Not enough Milk Duds or popcorn in the world to watch this one.

Good teachers make a difference.  

There’s now more proof of the benefits according to a new study of 2.5 million elementary and middle school students tracked over 20 years.  Economists at Harvard and Columbia found evidence that having an effective teacher, a single good teacher, in grades 4 to 8 can impact college matriculation, lifetime earnings and also teen pregnancy.  Pretty impressive.

So what is good teaching anyhow?  Good test scores.  Period.   

At least in this study conducted on behalf of the National Bureau of Economic Research.  In economic parlance, good teachers are “value-added” – meaning, they raise student test scores.  Here’s the formal definition given by the researchers in the paper:

A teacher’s “value-added” is defined as the average test-score gain for his or her students, adjusted for differences across classrooms in student characteristics (such as their previous scores). 

In other words it’s a term you may be well-advised to forget before the next parent-teacher conference.

First the economists figured out if differences in test scores gains across teachers could actually be attributed to the teachers and not something hinky about the students like the selection of certain students into classrooms.  You know, the-Mrs.-Favorite-Teacher-gets-the-best-students theory.   Despite popular opinion about certain teachers getting certain students (mouth shut, sitting on hands) the researchers report that yes, teachers who show test score gains – as determined by their stupefyingly complex mathematical model – can claim bragging rights if not higher pay checks.* 

Now all these fresh results are very encouraging if your child should be lucky enough to have a value-added educational experience.  Just how lucky? Don’t start imagining Harvard just yet.  Turns out the effect of any one teacher remains rather slight**.

All else equal, a student with one excellent teacher for one year between fourth and eighth grade would gain $4,600 in lifetime income, compared to a student of similar demographics who has an average teacher. The student with the excellent teacher would also be 0.5 percent more likely to attend college.
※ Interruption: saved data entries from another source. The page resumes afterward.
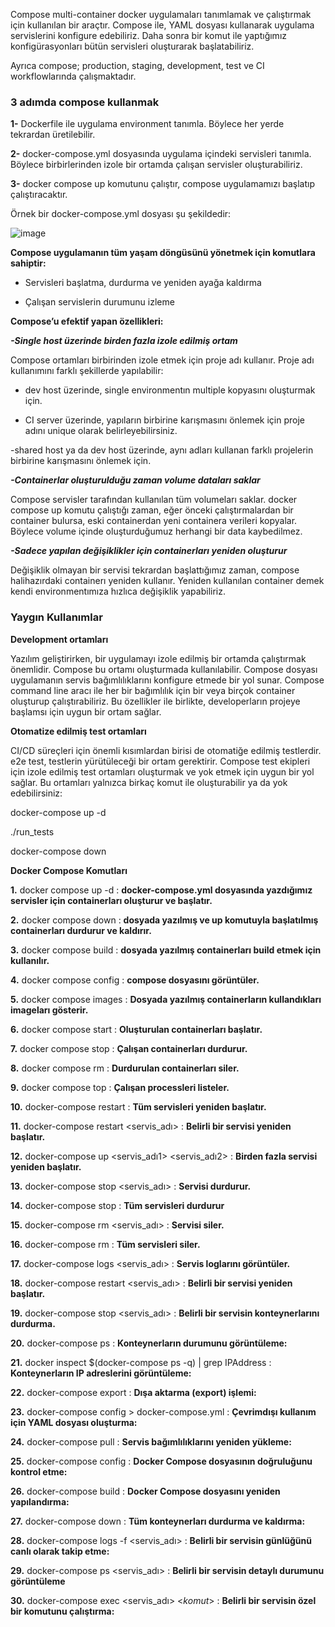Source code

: Compose multi-container docker uygulamaları tanımlamak ve çalıştırmak için kullanılan bir araçtır. Compose ile, YAML dosyası kullanarak uygulama servislerini konfigure edebiliriz. Daha sonra bir komut ile yaptığımız konfigürasyonları bütün servisleri oluşturarak başlatabiliriz.

Ayrıca compose; production, staging, development, test ve CI workflowlarında çalışmaktadır.

### **3 adımda compose kullanmak**

**1-**  Dockerfile ile uygulama environment tanımla. Böylece her yerde tekrardan üretilebilir.

**2-**  docker-compose.yml dosyasında uygulama içindeki servisleri tanımla. Böylece birbirlerinden izole bir ortamda çalışan servisler oluşturabiliriz.

**3-**  docker compose up komutunu çalıştır, compose uygulamamızı başlatıp çalıştıracaktır.

Örnek bir docker-compose.yml dosyası şu şekildedir:

![image](https://github.com/OFLU61344/docker61/assets/118263276/12761806-19f1-45e0-9a53-42d934d8168d)

**Compose uygulamanın tüm yaşam döngüsünü yönetmek için komutlara sahiptir:**

- Servisleri başlatma, durdurma ve yeniden ayağa kaldırma

- Çalışan servislerin durumunu izleme

**Compose’u efektif yapan özellikleri:**

_**-Single host üzerinde birden fazla izole edilmiş ortam**_

Compose ortamları birbirinden izole etmek için proje adı kullanır. Proje adı kullanımını farklı şekillerde yapılabilir:

- dev host üzerinde, single environmentın multiple kopyasını oluşturmak için.

- CI server üzerinde, yapıların birbirine karışmasını önlemek için proje adını unique olarak belirleyebilirsiniz.

-shared host ya da dev host üzerinde, aynı adları kullanan farklı projelerin birbirine karışmasını önlemek için.

_**-Containerlar oluşturulduğu zaman volume dataları saklar**_

Compose servisler tarafından kullanılan tüm volumeları saklar. docker compose up komutu çalıştığı zaman, eğer önceki çalıştırmalardan bir container bulursa, eski containerdan yeni containera verileri kopyalar. Böylece volume içinde oluşturduğumuz herhangi bir data kaybedilmez.

_**-Sadece yapılan değişiklikler için containerları yeniden oluşturur**_

Değişiklik olmayan bir servisi tekrardan başlattığımız zaman, compose halihazırdaki containerı yeniden kullanır. Yeniden kullanılan container demek kendi environmentımıza hızlıca değişiklik yapabiliriz.

### **Yaygın Kullanımlar**

**Development ortamları**

Yazılım geliştirirken, bir uygulamayı izole edilmiş bir ortamda çalıştırmak önemlidir. Compose bu ortamı oluşturmada kullanılabilir. Compose dosyası uygulamanın servis bağımlılıklarını konfigure etmede bir yol sunar. Compose command line aracı ile her bir bağımlılık için bir veya birçok container oluşturup çalıştırabiliriz. Bu özellikler ile birlikte, developerların projeye başlamsı için uygun bir ortam sağlar.

**Otomatize edilmiş test ortamları**

CI/CD süreçleri için önemli kısımlardan birisi de otomatiğe edilmiş testlerdir. e2e test, testlerin yürütüleceği bir ortam gerektirir. Compose test ekipleri için izole edilmiş test ortamları oluşturmak ve yok etmek için uygun bir yol sağlar. Bu ortamları yalnızca birkaç komut ile oluşturabilir ya da yok edebilirsiniz:

docker-compose up -d

./run_tests

docker-compose down


**Docker Compose Komutları**

**1.** docker compose up -d : **docker-compose.yml dosyasında yazdığımız servisler için containerları oluşturur ve başlatır.**

**2.** docker compose down : **dosyada yazılmış ve up komutuyla başlatılmış containerları durdurur ve kaldırır.**

**3.** docker compose build : **dosyada yazılmış containerları build etmek için kullanılır.**

**4.** docker compose config : **compose dosyasını görüntüler.**

**5.** docker compose images : **Dosyada yazılmış containerların kullandıkları imageları gösterir.**

**6.** docker compose start : **Oluşturulan containerları başlatır.**

**7.** docker compose stop : **Çalışan containerları durdurur.**

**8.** docker compose rm : **Durdurulan containerları siler.**

**9.** docker compose top : **Çalışan processleri listeler.**

**10.** docker-compose restart : **Tüm servisleri yeniden başlatır.**

 **11.** docker-compose restart <servis_adı> : **Belirli bir servisi yeniden başlatır.**

**12.** docker-compose up <servis_adı1> <servis_adı2> : **Birden fazla servisi yeniden başlatır.**

**13.** docker-compose stop <servis_adı> : **Servisi durdurur.**

**14.** docker-compose stop : **Tüm servisleri durdurur**

**15.** docker-compose rm <servis_adı> : **Servisi siler.**

**16.** docker-compose rm : **Tüm servisleri siler.**

**17.** docker-compose logs <servis_adı> : **Servis loglarını görüntüler.**

**18.**  docker-compose restart <servis_adı> : **Belirli bir servisi yeniden başlatır.**

**19.** docker-compose stop <servis_adı> : **Belirli bir servisin konteynerlarını durdurma.**

**20.** docker-compose ps : **Konteynerların durumunu görüntüleme:**

**21.** docker inspect $(docker-compose ps -q) | grep IPAddress : **Konteynerların IP adreslerini görüntüleme:**

**22.** docker-compose export : **Dışa aktarma (export) işlemi:**

**23.** docker-compose config > docker-compose.yml : **Çevrimdışı kullanım için YAML dosyası oluşturma:**

**24.** docker-compose pull : **Servis bağımlılıklarını yeniden yükleme:**

**25.** docker-compose config : **Docker Compose dosyasının doğruluğunu kontrol etme:** 

**26.** docker-compose build : **Docker Compose dosyasını yeniden yapılandırma:**

**27.** docker-compose down : **Tüm konteynerları durdurma ve kaldırma:**

**28.** docker-compose logs -f <servis_adı> : **Belirli bir servisin günlüğünü canlı olarak takip etme:**

**29.** docker-compose ps <servis_adı> : **Belirli bir servisin detaylı durumunu görüntüleme**

**30.** docker-compose exec <servis_adı> <_komut_> : **Belirli bir servisin özel bir komutunu çalıştırma:** 
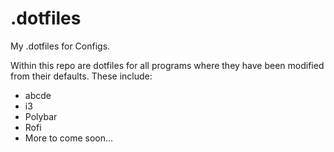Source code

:# .dotfiles
My .dotfiles for Configs.

Within this repo are dotfiles for all programs where they have been modified from their defaults.
These include:
- abcde
- i3
- Polybar
- Rofi
- More to come soon...
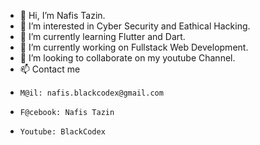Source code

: - 👋 Hi, I’m Nafis Tazin.
- 👀 I’m interested in Cyber Security and Eathical Hacking.
- 🌱 I’m currently learning Flutter and Dart.
- 🏢 I’m currently working on Fullstack Web Development.
- 💞️ I’m looking to collaborate on my youtube Channel.
- 📫 Contact me 
-     M@il: nafis.blackcodex@gmail.com
-     F@cebook: Nafis Tazin
-     Youtube: BlackCodex

<!---
0avro-tajin0/0avro-tajin0 is a ✨ special ✨ repository because its `README.md` (this file) appears on your GitHub profile.
You can click the Preview link to take a look at your changes.
--->
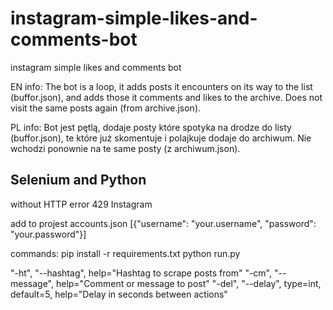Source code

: # instagram-simple-likes-and-comments-bot
instagram simple likes and comments bot  

EN info: The bot is a loop, it adds posts it encounters on its way to the list (buffor.json), and adds those it comments and likes to the archive.
Does not visit the same posts again (from archive.json).

PL info: Bot jest pętlą, dodaje posty które spotyka na drodze do listy (buffor.json), te które już skomentuje i polajkuje dodaje do archiwum.
Nie wchodzi ponownie na te same posty (z archiwum.json).

## Selenium and Python  

without HTTP error 429 Instagram

add to projest accounts.json
[{"username": "your.username", "password": "your.password"}]

commands:
pip install -r requirements.txt
python run.py

"-ht", "--hashtag", help="Hashtag to scrape posts from"
"-cm", "--message", help="Comment or message to post"
"-del", "--delay", type=int, default=5, help="Delay in seconds between actions"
Big Study Links Good Teachers to Lasting Gain, New York Times, January 2, 2012

$4,600 dollars, not exactly the jackpot.  Obviously this sample didn’t oversample social science grad students otherwise that number might plummet to single digits given my own rough-hewn formula: better teachers = more education = more doctorates = less pay.

Surely over time the effects likely accumulate so the value of multiple effective teachers would be more impressive.  Those aggregate effects also matter to school principals, school boards and policy makers, you know, the folks making decisions based on those test scores or rather, teacher ratings based on those test scores. 

Cue applause, jeers, sighs, etc. as necessary.

Yes the researchers considered a variety of factors that might influence student test scores and the other outcomes.  The results held even after controlling for previous test scores and a range of parental characteristics (income, maternal age at birth, marital status, 401K contributions – hey, love economists – especially if they admit stealing well-established concepts from psychology like motivation and revenge).

This crew has controlled for quite a bit but I still question how anyone could consider all the factors between middle school and college not to mention twenty years of 9 to 5.  If good teaching propels a student to take a harder math course, let’s say, that then leads to a stronger interest in math, an invitation to the math club then a math major then an accounting job then a graduate degree and a higher salary then we can say the teacher’s effect so many years in the past had some effect but it surely wasn’t the only factor along the way. 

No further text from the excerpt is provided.